→ WHAT IS BEING ASKED
Once the pictures are removed, reproduce what is left of the data below exactly.

→ PROVIDED RECORDS
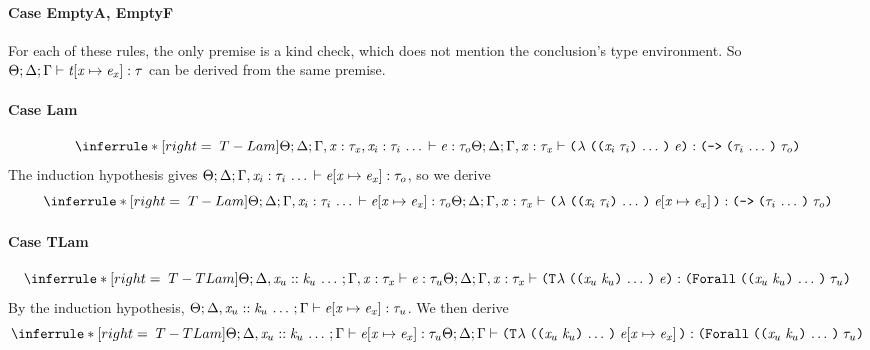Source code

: \begin{sproof}
  \paragraph{Case {\sc EmptyA}, {\sc EmptyF}}
  For each of these rules,
  the only premise is a kind check,
  which  does not mention the conclusion's type environment.
  So $\typeof{\sEnv}{\kEnv}{\tEnv}{\exprsubst{\term}}{\type}$
  can be derived from the same premise.
  \paragraph{Case {\sc Lam}}
  \[{\infr[T-Lam]
    {\typeof{\sEnv}{\kEnv}
      {\tEnv, \hastype{\var}{\type_{\var}}, \sequence{\hastype{\var_i}{\type_i}}}
      {\expr}{\type_o}}
    {\typeof{\sEnv}{\kEnv}{\tEnv, \hastype{\var}{\type_{\var}}}
      {\lam{\sequence{\notevar{\var_i}{\type_i}}}{\expr}}
      {\typefun{\sequence{\type_i}}{\type_o}}}}\]
  The induction hypothesis gives
  $\typeof{\sEnv}{\kEnv}{\tEnv, \sequence{\hastype{\var_i}{\type_i}}}
  {\exprsubst{\expr}}{\type_o}$,
  so we derive
  \[{\infr[T-Lam]
    {\typeof{\sEnv}{\kEnv}
      {\tEnv, \sequence{\hastype{\var_i}{\type_i}}}
      {\exprsubst{\expr}}{\type_o}}
    {\typeof{\sEnv}{\kEnv}{\tEnv, \hastype{\var}{\type_{\var}}}
      {\lam{\sequence{\notevar{\var_i}{\type_i}}}{\exprsubst{\expr}}}
      {\typefun{\sequence{\type_i}}{\type_o}}}}\]
  \paragraph{Case {\sc TLam}}
  \[{\infr[T-TLam]
    {\typeof{\sEnv}{\kEnv, \sequence{\haskind{\var_u}{\kind_u}}}{\tEnv, \hastype{\var}{\type_{\var}}}
      {\expr}
      {\type_u}}
    {\typeof{\sEnv}{\kEnv}{\tEnv, \hastype{\var}{\type_{\var}}}
      {\tlam{\sequence{\notevar{\var_u}{\kind_u}}}{\expr}}
      {\typeuniv{\sequence{\notevar{\var_u}{\kind_u}}}{\type_u}}}}\]
  By the induction hypothesis,
  $\typeof{\sEnv}{\kEnv, \sequence{\haskind{\var_u}{\kind_u}}}{\tEnv}
  {\exprsubst{\expr}}{\type_u}$.
  We then derive
  \[{\infr[T-TLam]
    {\typeof{\sEnv}{\kEnv, \sequence{\haskind{\var_u}{\kind_u}}}{\tEnv}
      {\exprsubst{\expr}}
      {\type_u}}
    {\typeof{\sEnv}{\kEnv}{\tEnv}
      {\tlam{\sequence{\notevar{\var_u}{\kind_u}}}{\exprsubst{\expr}}}
      {\typeuniv{\sequence{\notevar{\var_u}{\kind_u}}}{\type_u}}}}\]

\end{sproof}
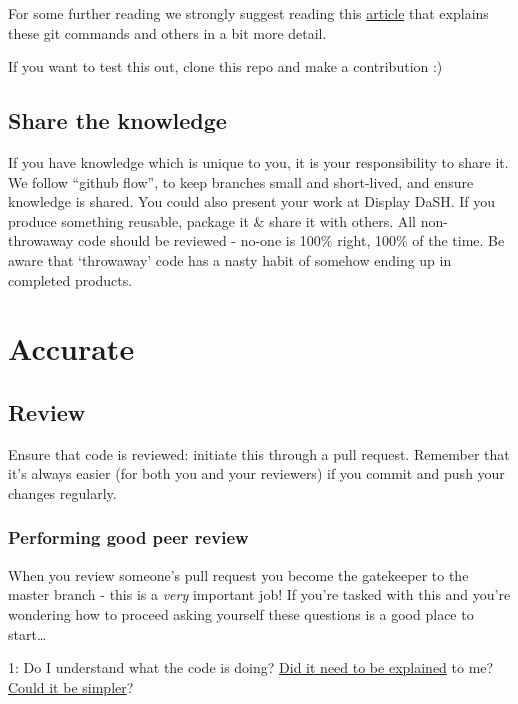 \documentclass[]{book}
\begin{document}
For some further reading we strongly suggest reading this \href{https://gist.github.com/blackfalcon/8428401}{article} that explains these git commands and others in a bit more detail.

If you want to test this out, clone this repo and make a contribution :)

\hypertarget{knowledge}{%
\subsection{Share the knowledge}\label{knowledge}}

If you have knowledge which is unique to you, it is your responsibility to share it.
We follow ``github flow'', to keep branches small and short-lived, and ensure knowledge is shared.
You could also present your work at Display DaSH.
If you produce something reusable, package it \& share it with others.
All non-throwaway code should be reviewed - no-one is 100\% right, 100\% of the time.
Be aware that `throwaway' code has a nasty habit of somehow ending up in completed products.

\hypertarget{accurate}{%
\section{Accurate}\label{accurate}}

\hypertarget{review}{%
\subsection{Review}\label{review}}

Ensure that code is reviewed: initiate this through a pull request. Remember that it's always easier (for both you and your reviewers) if you commit and push your changes regularly.

\hypertarget{performing-good-peer-review}{%
\subsubsection*{Performing good peer review}\label{performing-good-peer-review}}

When you review someone's pull request you become the gatekeeper to the master branch - this is a \emph{very} important job! If you're tasked with this and you're wondering how to proceed asking yourself these questions is a good place to start\ldots{}

1: Do I understand what the code is doing? \protect\hyperlink{users}{Did it need to be explained} to me? \protect\hyperlink{ccc}{Could it be simpler}?
\end{document}
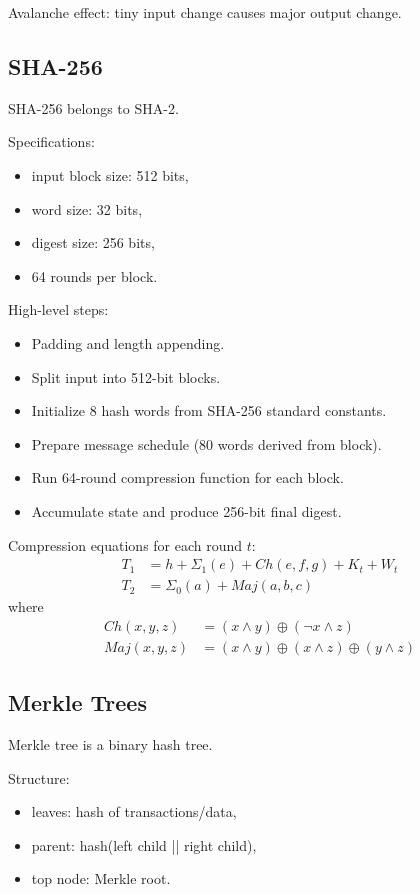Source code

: \documentclass[12pt,a4paper]{article}
\begin{document}
Avalanche effect: tiny input change causes major output change.

\subsection{SHA-256}
SHA-256 belongs to SHA-2.

Specifications:
\begin{itemize}
\item input block size: 512 bits,
\item word size: 32 bits,
\item digest size: 256 bits,
\item 64 rounds per block.
\end{itemize}

High-level steps:
\begin{itemize}
\item Padding and length appending.
\item Split input into 512-bit blocks.
\item Initialize 8 hash words from SHA-256 standard constants.
\item Prepare message schedule (80 words derived from block).
\item Run 64-round compression function for each block.
\item Accumulate state and produce 256-bit final digest.
\end{itemize}

Compression equations for each round \(t\):
\begin{align}
T_1 &= h + \Sigma_1(e) + Ch(e,f,g) + K_t + W_t \\
T_2 &= \Sigma_0(a) + Maj(a,b,c)
\end{align}
where
\begin{align}
Ch(x,y,z) &= (x \wedge y) \oplus (\neg x \wedge z) \\
Maj(x,y,z) &= (x \wedge y) \oplus (x \wedge z) \oplus (y \wedge z)
\end{align}

\subsection{Merkle Trees}
Merkle tree is a binary hash tree.

Structure:
\begin{itemize}
\item leaves: hash of transactions/data,
\item parent: hash(left child || right child),
\item top node: Merkle root.
\end{itemize}
\end{document}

→ OUTPUT OF THE TASK
Source code

: \begin{sproof}
  \paragraph{Case {\sc EmptyA}, {\sc EmptyF}}
  For each of these rules,
  the only premise is a kind check,
  which  does not mention the conclusion's type environment.
  So $\typeof{\sEnv}{\kEnv}{\tEnv}{\exprsubst{\term}}{\type}$
  can be derived from the same premise.
  \paragraph{Case {\sc Lam}}
  \[{\infr[T-Lam]
    {\typeof{\sEnv}{\kEnv}
      {\tEnv, \hastype{\var}{\type_{\var}}, \sequence{\hastype{\var_i}{\type_i}}}
      {\expr}{\type_o}}
    {\typeof{\sEnv}{\kEnv}{\tEnv, \hastype{\var}{\type_{\var}}}
      {\lam{\sequence{\notevar{\var_i}{\type_i}}}{\expr}}
      {\typefun{\sequence{\type_i}}{\type_o}}}}\]
  The induction hypothesis gives
  $\typeof{\sEnv}{\kEnv}{\tEnv, \sequence{\hastype{\var_i}{\type_i}}}
  {\exprsubst{\expr}}{\type_o}$,
  so we derive
  \[{\infr[T-Lam]
    {\typeof{\sEnv}{\kEnv}
      {\tEnv, \sequence{\hastype{\var_i}{\type_i}}}
      {\exprsubst{\expr}}{\type_o}}
    {\typeof{\sEnv}{\kEnv}{\tEnv, \hastype{\var}{\type_{\var}}}
      {\lam{\sequence{\notevar{\var_i}{\type_i}}}{\exprsubst{\expr}}}
      {\typefun{\sequence{\type_i}}{\type_o}}}}\]
  \paragraph{Case {\sc TLam}}
  \[{\infr[T-TLam]
    {\typeof{\sEnv}{\kEnv, \sequence{\haskind{\var_u}{\kind_u}}}{\tEnv, \hastype{\var}{\type_{\var}}}
      {\expr}
      {\type_u}}
    {\typeof{\sEnv}{\kEnv}{\tEnv, \hastype{\var}{\type_{\var}}}
      {\tlam{\sequence{\notevar{\var_u}{\kind_u}}}{\expr}}
      {\typeuniv{\sequence{\notevar{\var_u}{\kind_u}}}{\type_u}}}}\]
  By the induction hypothesis,
  $\typeof{\sEnv}{\kEnv, \sequence{\haskind{\var_u}{\kind_u}}}{\tEnv}
  {\exprsubst{\expr}}{\type_u}$.
  We then derive
  \[{\infr[T-TLam]
    {\typeof{\sEnv}{\kEnv, \sequence{\haskind{\var_u}{\kind_u}}}{\tEnv}
      {\exprsubst{\expr}}
      {\type_u}}
    {\typeof{\sEnv}{\kEnv}{\tEnv}
      {\tlam{\sequence{\notevar{\var_u}{\kind_u}}}{\exprsubst{\expr}}}
      {\typeuniv{\sequence{\notevar{\var_u}{\kind_u}}}{\type_u}}}}\]

\end{sproof}
 \documentclass[]{book}
\begin{document}
For some further reading we strongly suggest reading this \href{https://gist.github.com/blackfalcon/8428401}{article} that explains these git commands and others in a bit more detail.

If you want to test this out, clone this repo and make a contribution :)

\hypertarget{knowledge}{%
\subsection{Share the knowledge}\label{knowledge}}

If you have knowledge which is unique to you, it is your responsibility to share it.
We follow ``github flow'', to keep branches small and short-lived, and ensure knowledge is shared.
You could also present your work at Display DaSH.
If you produce something reusable, package it \& share it with others.
All non-throwaway code should be reviewed - no-one is 100\% right, 100\% of the time.
Be aware that `throwaway' code has a nasty habit of somehow ending up in completed products.

\hypertarget{accurate}{%
\section{Accurate}\label{accurate}}

\hypertarget{review}{%
\subsection{Review}\label{review}}

Ensure that code is reviewed: initiate this through a pull request. Remember that it's always easier (for both you and your reviewers) if you commit and push your changes regularly.

\hypertarget{performing-good-peer-review}{%
\subsubsection*{Performing good peer review}\label{performing-good-peer-review}}

When you review someone's pull request you become the gatekeeper to the master branch - this is a \emph{very} important job! If you're tasked with this and you're wondering how to proceed asking yourself these questions is a good place to start\ldots{}

1: Do I understand what the code is doing? \protect\hyperlink{users}{Did it need to be explained} to me? \protect\hyperlink{ccc}{Could it be simpler}?
\end{document}
Source code

: \documentclass[12pt,a4paper]{article}
\begin{document}
Avalanche effect: tiny input change causes major output change.

\subsection{SHA-256}
SHA-256 belongs to SHA-2.

Specifications:
\begin{itemize}
\item input block size: 512 bits,
\item word size: 32 bits,
\item digest size: 256 bits,
\item 64 rounds per block.
\end{itemize}

High-level steps:
\begin{itemize}
\item Padding and length appending.
\item Split input into 512-bit blocks.
\item Initialize 8 hash words from SHA-256 standard constants.
\item Prepare message schedule (80 words derived from block).
\item Run 64-round compression function for each block.
\item Accumulate state and produce 256-bit final digest.
\end{itemize}

Compression equations for each round \(t\):
\begin{align}
T_1 &= h + \Sigma_1(e) + Ch(e,f,g) + K_t + W_t \\
T_2 &= \Sigma_0(a) + Maj(a,b,c)
\end{align}
where
\begin{align}
Ch(x,y,z) &= (x \wedge y) \oplus (\neg x \wedge z) \\
Maj(x,y,z) &= (x \wedge y) \oplus (x \wedge z) \oplus (y \wedge z)
\end{align}

\subsection{Merkle Trees}
Merkle tree is a binary hash tree.

Structure:
\begin{itemize}
\item leaves: hash of transactions/data,
\item parent: hash(left child || right child),
\item top node: Merkle root.
\end{itemize}
\end{document}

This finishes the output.